Many Civil Society Organisations (CSOs), Non Governmental Organisations (NGOs) including the International Society of Media in Public Health (ISMPH) and other stakeholders in the health sector from Nigeria also attended the summit.
The Federal Government of Nigeria’s delegation led by the Minister of Health, Dr. Osagie Ehanire, was also there.
Speaking at the Summit, the Dr. Ehanire reiterated the commitment of the federal government to the fulfilment of the promises of the ICPD to improve the lives of girls and women across the world including Nigeria by year 2030.
While making the commitment on behalf of the Federal Government, the Minister said: “Nigeria is committed to the fulfilment of the promises of the ICPD to improve the lives of girls and women across the world which will facilitate the achievement of 2030 agenda and SDGs.
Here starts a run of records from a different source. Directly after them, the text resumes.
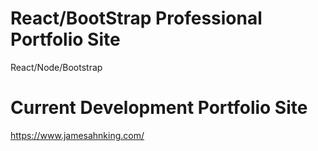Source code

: # React/BootStrap Professional Portfolio Site
React/Node/Bootstrap

# Current Development Portfolio Site
https://www.jamesahnking.com/
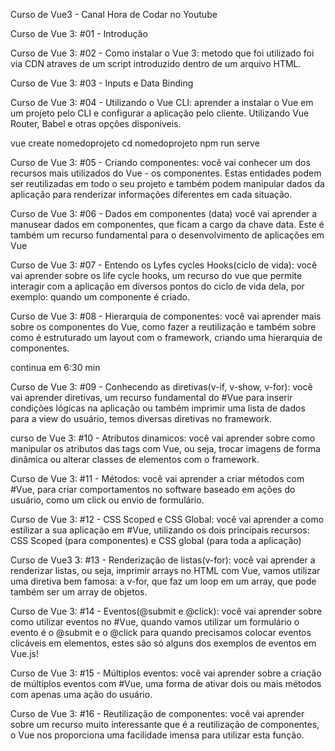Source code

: Curso de Vue3 - Canal Hora de Codar no Youtube 

Curso de Vue 3: #01 - Introdução

Curso de Vue 3: #02 - Como instalar o Vue 3:
metodo que foi utilizado foi via CDN atraves de um script introduzido dentro de um arquivo HTML.

Curso de Vue 3: #03 - Inputs e Data Binding

Curso de Vue 3: #04 - Utilizando o Vue CLI:
aprender a instalar o Vue em um projeto pelo CLI e configurar a aplicação pelo cliente. Utilizando Vue Router, Babel e otras opções disponiveis.

vue create nomedoprojeto
cd nomedoprojeto
npm run serve

Curso de Vue 3: #05 - Criando componentes:
você vai conhecer um dos recursos mais utilizados do Vue - os componentes. Estas entidades podem ser reutilizadas em todo o seu projeto e também podem manipular dados da aplicação para renderizar informações diferentes em cada situação.

Curso de Vue 3: #06 - Dados em componentes (data)
você vai aprender a manusear dados em componentes, que ficam a cargo da chave data. Este é também um recurso fundamental para o desenvolvimento de aplicações em Vue

Curso de Vue 3: #07 - Entendo os Lyfes cycles Hooks(ciclo de vida):
você vai aprender sobre os life cycle hooks, um recurso do vue que permite interagir com a aplicação em diversos pontos do ciclo de vida dela, por exemplo: quando um componente é criado.

Curso de Vue 3: #08 - Hierarquia de componentes:
você vai aprender mais sobre os componentes do Vue, como fazer a reutilização e também sobre como é estruturado um layout com o framework, criando uma hierarquia de componentes.

continua em 6:30 min

Curso de Vue 3: #09 - Conhecendo as diretivas(v-if, v-show, v-for):
você vai aprender diretivas, um recurso fundamental do #Vue para inserir condições lógicas na aplicação ou também imprimir uma lista de dados para a view do usuário, temos diversas diretivas no framework.

curso de Vue 3: #10 - Atributos dinamicos:
você vai aprender sobre como manipular os atributos das tags com Vue, ou seja, trocar imagens de forma dinâmica ou alterar classes de elementos com o framework.

Curso de Vue 3: #11 - Métodos:
você vai aprender a criar métodos com #Vue, para criar comportamentos no software baseado em ações do usuário, como um click ou envio de formulário.

Curso de Vue 3: #12 - CSS Scoped e CSS Global:
você vai aprender a como estilizar a sua aplicação em #Vue, utilizando os dois principais recursos: CSS Scoped (para componentes) e CSS global (para toda a aplicação)

Curso de Vue3 3: #13 - Renderização de listas(v-for):
você vai aprender a renderizar listas, ou seja, imprimir arrays no HTML com Vue, vamos utilizar uma diretiva bem famosa: a v-for, que faz um loop em um array, que pode também ser um array de objetos.

Curso de Vue 3: #14 - Eventos(@submit e @click):
você vai aprender sobre como utilizar eventos no #Vue, quando vamos utilizar um formulário o evento é o @submit e o @click para quando precisamos colocar eventos clicáveis em elementos, estes são só alguns dos exemplos de eventos em Vue.js!

Curso de Vue 3: #15 - Múltiplos eventos:
você vai aprender sobre a criação de múltiplos eventos com #Vue, uma forma de ativar dois ou mais métodos com apenas uma ação do usuário.

Curso de Vue 3: #16 - Reutilização de componentes:
 você vai aprender sobre um recurso muito interessante que é a reutilização de componentes, o Vue nos proporciona uma facilidade imensa para utilizar esta função.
“Nigeria is committed to ensure a compulsory girl child education up to the age of 18.
“Nigeria uses this opportunity to commend all stakeholders and partners who supported us in the past to improve the health and rights of women and adolescent and protect the lives of girls in particular.
“Nigeria looks forward to develop partnerships, welcoming more allies and working with stakeholders who share common interest with us.”
However, despite the lofty ambition of the ICPD25, it is not without the usual condemnation and criticisms.
Few days ago, the Catholic Bishops’ Conference of Nigeria (CBCN), lambasted the Federal Government for participating and accepting the resolutions of the ICPD25 in Nairobi-Kenya.
The Bishops frowned at the Federal government’s attendance of the summit because “it promotes contraception, abortion and transgenderism, which are against the sanctity and dignity of human life from conception to natural death.” It is also against the Catholic faith.
In a press statement signed by the Episcopal Chairman on Family and Human Life Committee of its Church and Society Department, Most Rev. Dr Hyacinth Egbebo, the CBCN noted that it is backing the Holy See in objecting the Summit and its resolutions.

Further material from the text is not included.